ということで、サティの生誕150年のメモリアル、バレエピアノと聴いて来て、サティの影響を受け、サティから派生した興味深い音楽も聴いてみようかなと... スーパー・トロンボニストにして、作曲家でもある、マイク・スヴォボダが、時空を越えてサティと異色のコラヴォレーション?現代からのサティの翻案、"phonométrie"(WERGO/WER 6806)を聴く。

トロンボーンという楽器は、どこかユーモラスな印象がある。スライドが、びよーんと伸び縮みするあたり、何か生き物っぽい?一方で、そのサウンドは、スライドが象徴するように、縦横無尽でもあり、オーケストラを後ろから勇壮に盛り立てるばかりでない、様々な表情を紡ぎ出して、ただならない。が、そういうトロンボーンという楽器の特性は、なかなかスポットが当たり難いのも事実。だからだろうか、ソロとして活躍するトロンボーン奏者は、どこかひねたイメージを受ける?驚くべきテクニックを駆使して、ちょっとマニアックに、個性的な音楽を紡ぎ出す曲者が多いような... もちろん、レパートリーの問題も大きいだろうけれど... そうした部の悪さも含めて、普段、あまり注目されないトロンボーンという楽器に改めて焦点を合わせれば、ちょっと怪しげで、危険な臭いを漂わせ、魅惑的... というトロンボーンで、サティを鳴らしてみたら?というアルバム、"phonométrie"。
トロンボーンのマエストロにして、作曲家でもあるスヴォボダが、アコーディオンの鬼才、フッソングを招き、メッゾ・ソプラノのクリューガーのヴォーカルで織り成す、不思議な世界。それは、サティの『スポーツと気晴らし』が核となっているのだけれど、それだけには留まらず... 序曲と20曲からなるピアノのための小曲集、『スポーツと気晴らし』には、それぞれのナンバーに、サティによるユーモラスなコメントが寄せられていて、そこに目を付けたスヴォボダ... 20のスポーツと気晴らしについてのコメントに音楽を付けてしまい、『20のフランスの歌』として、『スポーツと気晴らし』に挿み込み、まるでサティとの対話を試みるかのよう。それでいて、オリジナルのピアノを、トロンボーンはもちろん、アコーディオンに、バレル・オルガン、さらにはトイ・ピアノ、メロディカまで用いるキテレツなアレンジで繰り広げるスヴォボダ... 一見、かわいい音色が並ぶようで、その「かわいい」に、グロテスクさも籠められるところがあり、飄々とした『スポーツと気晴らし』の表情が毒づいて聴こえて来るところも... いや、世紀末、オカルトに心酔したサティの仄暗さが引き込まれるようでもあり、どこか謎めき、時に呪術的?とはいえ、それは、コックリさん的スケール感... ダークで、チープ、何とも摩訶不思議なるスヴォボダ・ワールドに変換される。
さて、『スポーツと気晴らし』/『20のフランスの歌』は、前半の10セット(track.1-20)と、後半の10セット(track.36-54)に分けられ、その間に、やはりスヴォボダによってアレンジされたサティの歌曲集『潜水人形』(track.22-26)、最後から2番目の思想(track.27-29)、3つの恋愛詩(track.30)が取り上げられ、これがまた絶妙にいい味を醸す。

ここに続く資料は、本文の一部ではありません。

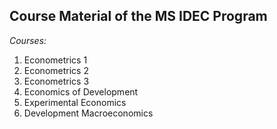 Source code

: ## Course Material of the MS IDEC Program
*Courses:*
1. Econometrics 1
2. Econometrics 2
3. Econometrics 3
4. Economics of Development
5. Experimental Economics
6. Development Macroeconomics
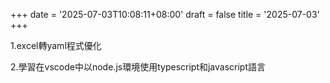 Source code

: +++
date = '2025-07-03T10:08:11+08:00'
draft = false
title = '2025-07-03'
+++

1.excel轉yaml程式優化

2.學習在vscode中以node.js環境使用typescript和javascript語言
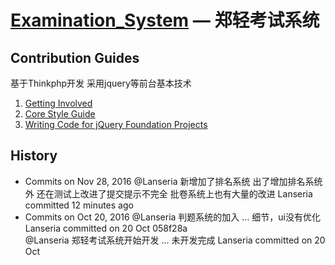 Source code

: ﻿[Examination_System](http://es.limonplayer.cn/) — 郑轻考试系统
==================================================

Contribution Guides
--------------------------------------

基于Thinkphp开发
采用jquery等前台基本技术

1. [Getting Involved](https://contribute.jquery.org/)
2. [Core Style Guide](https://contribute.jquery.org/style-guide/js/)
3. [Writing Code for jQuery Foundation Projects](https://contribute.jquery.org/code/)


History
--------------------------------------

- Commits on Nov 28, 2016
 @Lanseria
新增加了排名系统
出了增加排名系统外
还在测试上改进了提交提示不完全
批卷系统上也有大量的改进
Lanseria committed 12 minutes ago
- Commits on Oct 20, 2016
 @Lanseria
判题系统的加入  …
细节，ui没有优化
Lanseria committed on 20 Oct
058f28a  
 @Lanseria
郑轻考试系统开始开发  …
未开发完成
Lanseria committed on 20 Oct


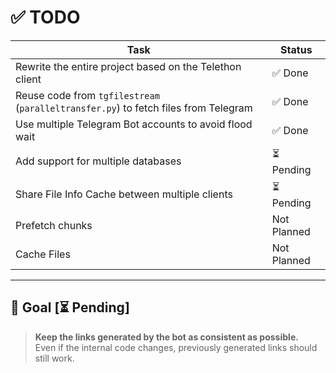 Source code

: # ✅ TODO

| Task                                                                                     | Status      |
|------------------------------------------------------------------------------------------|-------------|
| Rewrite the entire project based on the Telethon client                                  | ✅ Done     |
| Reuse code from `tgfilestream` (`paralleltransfer.py`) to fetch files from Telegram     | ✅ Done     |
| Use multiple Telegram Bot accounts to avoid flood wait                                   | ✅ Done     |
| Add support for multiple databases                                                       | ⏳ Pending  |
| Share File Info Cache between multiple clients                                           | ⏳ Pending  |
| Prefetch chunks                                                                          | Not Planned |
| Cache Files                                                                              | Not Planned |

---

## 🎯 Goal [⏳ Pending]

> **Keep the links generated by the bot as consistent as possible.**  
> Even if the internal code changes, previously generated links should still work.

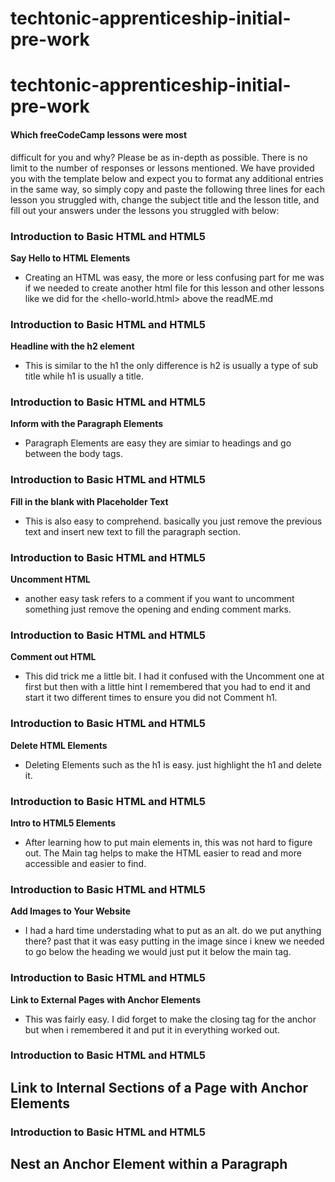 # techtonic-apprenticeship-initial-pre-work
# techtonic-apprenticeship-initial-pre-work
#### Which freeCodeCamp lessons were most
difficult for you and why? Please be as
in-depth as possible. There is no limit to
the number of responses or lessons
mentioned. We have provided you with the
template below and expect you to format any
additional entries in the same way, so
simply copy and paste the following three
lines for each lesson you struggled with,
change the subject title and the lesson
title, and fill out your answers under the
lessons you struggled with below:
### Introduction to Basic HTML and HTML5
**Say Hello to HTML Elements**
- Creating an HTML was easy, the more or less confusing part for me was if we needed to create another html file for this lesson and other lessons like we did for the <hello-world.html> above the readME.md

### Introduction to Basic HTML and HTML5
**Headline with the h2 element**
- This is similar to the h1 the only difference is h2 is usually a type of sub title while h1 is usually a title. 

### Introduction to Basic HTML and HTML5
**Inform with the Paragraph Elements**
- Paragraph Elements are easy they are simiar to headings and go between the body tags.

### Introduction to Basic HTML and HTML5
**Fill in the blank with Placeholder Text**
- This is also easy to comprehend. basically you just remove the previous text and insert new text to fill the paragraph section.

### Introduction to Basic HTML and HTML5
**Uncomment HTML**
- another easy task <!-- / --> refers to a comment if you want to uncomment something just remove the opening and ending comment marks.

### Introduction to Basic HTML and HTML5
**Comment out HTML**
- This did trick me a little bit. I had it confused with the Uncomment one at first but then with a little hint I remembered that you had to end it and start it two different times to ensure you did not Comment h1.

### Introduction to Basic HTML and HTML5
**Delete HTML Elements**
- Deleting Elements such as the h1 is easy. just highlight the h1 and delete it.

### Introduction to Basic HTML and HTML5
**Intro to HTML5 Elements**
- After learning how to put main elements in, this was not hard to figure out. The Main tag helps to make the HTML easier to read and more accessible and easier to find.

### Introduction to Basic HTML and HTML5
**Add Images to Your Website**
- I had a hard time understading what to put as an alt. do we put anything there? past that it was easy putting in the image since i knew we needed to go below the heading we would just put it below the main tag.

### Introduction to Basic HTML and HTML5
**Link to External Pages with Anchor Elements**
- This was fairly easy. I did forget to make the closing tag for the anchor but when i remembered it and put it in everything worked out.

### Introduction to Basic HTML and HTML5
**Link to Internal Sections of a Page with Anchor Elements**
- 

### Introduction to Basic HTML and HTML5
**Nest an Anchor Element within a Paragraph**
-  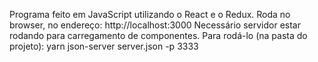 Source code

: Programa feito em JavaScript utilizando o React e o Redux.
Roda no browser, no endereço:
http://localhost:3000
Necessário servidor estar rodando para carregamento de componentes. Para rodá-lo (na pasta do projeto):
yarn json-server server.json -p 3333
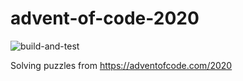 # advent-of-code-2020
![build-and-test](https://github.com/tarpaha/advent-of-code-2020/workflows/build-and-test/badge.svg)

Solving puzzles from https://adventofcode.com/2020
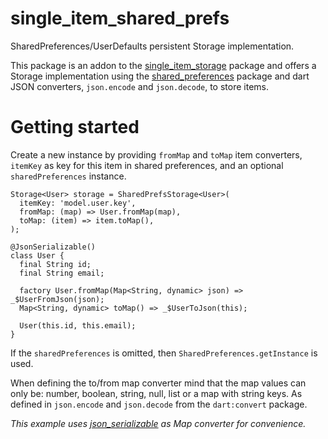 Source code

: # single_item_shared_prefs

SharedPreferences/UserDefaults persistent Storage implementation.

This package is an addon to the [single_item_storage] package and offers
a Storage implementation using the [shared_preferences] package and dart 
JSON converters, `json.encode` and `json.decode`, to store items.

[single_item_storage]: https://pub.dev/packages/single_item_storage
[shared_preferences]: https://pub.dev/packages/shared_preferences

# Getting started

Create a new instance by providing `fromMap` and `toMap` item 
converters, `itemKey` as key for this item in shared preferences,
and an optional `sharedPreferences` instance. 

    Storage<User> storage = SharedPrefsStorage<User>(
      itemKey: 'model.user.key',
      fromMap: (map) => User.fromMap(map),
      toMap: (item) => item.toMap(),
    );
    
    @JsonSerializable()
    class User {
      final String id;
      final String email;
    
      factory User.fromMap(Map<String, dynamic> json) => _$UserFromJson(json);
      Map<String, dynamic> toMap() => _$UserToJson(this);
    
      User(this.id, this.email);
    }

If the `sharedPreferences` is omitted, then `SharedPreferences.getInstance` is used.

When defining the to/from map converter mind that the map values can only be: 
number, boolean, string, null, list or a map with string keys. As defined in 
`json.encode` and `json.decode` from the `dart:convert` package.

_This example uses [json_serializable] as Map converter for convenience._

[json_serializable]: https://pub.dev/packages/json_serializable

そして、その前後には、バレル・オルガンによるスタディ、1番、「スピード」(track.21)と、トロンボーンとアコーディオンによる5つのカノン・スタディ(track.31-35)という、スヴォボダの作品が置かれ、いい具合にスパイスを効かせる。スヴォボダのトロンボーン奏者としての響きへの鋭敏な感性が、特殊な楽器の個性を鮮やかに引き出していて、その鮮やかさでもって、飄々と、人を食ったサティ的なる世界を鳴らし切り、おもしろい!で、それが、サティの音楽に共鳴し、聴く者を異次元へと誘うのか... いや、これこそがサティ・ワールドの到達点に思えて来る。ダークで、チープで、ユルめに、ポップ!サティの精神=エスプリを見事に増幅し、際立たせたのが、スヴォボダによるアルバム、"phonométrie"と言えるのかもしれない。
で、それを生み出した、スヴォボダのテクニックが、やっぱり凄い!特殊奏法も取り入れての、自由自在さ... それを支えるフッソングのアコーディオンも、また水際立っていて... 時に、スっ惚けて、気だるく、かと思えばキレまくっていて、恐るべきテクニックと、遊びと... キテレツも、この2人に掛かると、とんでもないものに仕上がって来る。そんな曲者2人を相手に、ヴォーカルのクリューガーも、摩訶不思議な世界を器用に歌い、絶妙に不思議ちゃんになり切って、色を添える。で、このヘンテコを極めた豊かな風景が、たった3人で描かれていることに驚かされる。サティも含め、強い個性が結集し、再創造される音楽というのは、普段のクラシックでは考えられないような、極めて魅惑的な存在感を放つ。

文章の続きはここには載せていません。